The spectacle of two bilingual Presidential candidates arguing in Spanish last week reminded me of the Twitter feed, “Miguel Bloombito,” created by Rachel Figueroa-Levin to mock our former Mayor’s Spanish for the amusement of her friends. I may be coming late to the party here, but Bloombito is still tweeting, and was recently mentioned by one of my fellow linguists. If Bloomberg runs for President we can probably expect to hear more from El Bloombito, so it’s not too late to say how dismayed I was by this parody as a linguist, as a language teacher, as a non-native Spanish speaker and as a New Yorker.

If Bloombito were simply a fun, jokey phenomenon, punching up at a privileged white billionaire who needs no defending, I wouldn’t spend time on it. But the context is not as simple as that. Figueroa-Levin’s judgment is linguistically naive, and rests on a confusion of pronunciation with overall competence, and an implied critique of language learning that sets the bar so high that most of the world’s population can never meet it.

Figueroa-Levin says that, “I think he’s just reading something on a card,” and maybe he does that with Spanish in the same contexts as with English, but that is not all there is to his Spanish. As reporter Juan Manuel Benítez told the New York Times, “the mayor’s Spanish is a lot better than a lot of people really think it is.”

Unsurprisingly, then, the tweets of El Bloombito do not actually resemble the Mayor’s Spanish very much at all. Instead they are a caricature of bad Spanish, with bad morphology and syntax, and lots of English mixed in. Linguists actually agree that mixing two languages is generally a sign of competence in both languages, and New York Spanish has several English borrowings that are absolutely standard. In contrast, the fictional Bloombito mixes them in ways that no real speaker does, like adding Spanish gender markers to every English noun.

For years now, as the population of native Spanish speakers has grown, politicians have made an effort to speak the language in public. With President George W. Bush and Governor George Pataki, Spanish seemed mostly symbolic. But Bloomberg seems to have taken more seriously the fact that twenty percent of the city’s population speaks Spanish at home.

The most noticeable feature of the actual Michael Bloomberg’s Spanish is a very strong American accent. He has no real success in pronouncing sounds that are specific to Spanish, like the flapped /r/ or the pure /o/, substituting sounds from his Boston/New York English. But in addition, when he says a Spanish word that has an English cognate his pronunciation tends to sound closer to the English word, giving the impression that he is using more English words than he really is.

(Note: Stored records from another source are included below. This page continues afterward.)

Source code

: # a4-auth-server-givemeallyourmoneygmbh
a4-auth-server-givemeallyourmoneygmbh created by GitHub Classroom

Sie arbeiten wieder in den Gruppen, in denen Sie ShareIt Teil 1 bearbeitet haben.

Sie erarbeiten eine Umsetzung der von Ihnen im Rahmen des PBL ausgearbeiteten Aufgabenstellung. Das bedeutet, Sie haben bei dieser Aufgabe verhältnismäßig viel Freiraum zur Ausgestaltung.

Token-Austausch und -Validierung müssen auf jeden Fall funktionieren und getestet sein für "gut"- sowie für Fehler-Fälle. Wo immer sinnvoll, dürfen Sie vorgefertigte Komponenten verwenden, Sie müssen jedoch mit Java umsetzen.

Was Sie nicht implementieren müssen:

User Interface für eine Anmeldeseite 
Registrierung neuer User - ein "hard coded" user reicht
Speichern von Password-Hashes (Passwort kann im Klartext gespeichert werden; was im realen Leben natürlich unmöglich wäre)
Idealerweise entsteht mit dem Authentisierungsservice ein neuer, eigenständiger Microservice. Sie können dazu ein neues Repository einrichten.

There are ways of rendering these mispronunciations into Spanish, but Figueroa-Levin does not use them in her parody, probably because her audience doesn’t know Spanish well enough to get the joke. She also confuses accent for overall competence in the language. But if you listen beyond his accent, Bloomberg displays a reasonable degree of competence in Spanish. He often reads from prepared remarks, as with English, but he is able to speak extemporaneously in Spanish. In particular, he is able to understand fairly complex questions and give thoughtful responses to them on the spot, as in this discussion of the confirmation of Justice Sotomayor:

The bottom line is that, as Bloomberg said in the first clip, “Es difícil para aprender un nuevo idioma.” My experience teaching ESL and French has confirmed that. No adult, especially not a man in his sixties, is going to achieve nativelike fluency. But we can achieve the kind of mastery that Bloomberg has. And this city runs on the work of millions of people who speak English less well than Bloomberg speaks Spanish, but still manage to get things done.

In fact, before Bloombito I used clips of Mayor Bloomberg to reassure my ESL students that they could still function in a foreign language and be respected, even with a thick accent. After Bloombito I can no longer give them that assurance.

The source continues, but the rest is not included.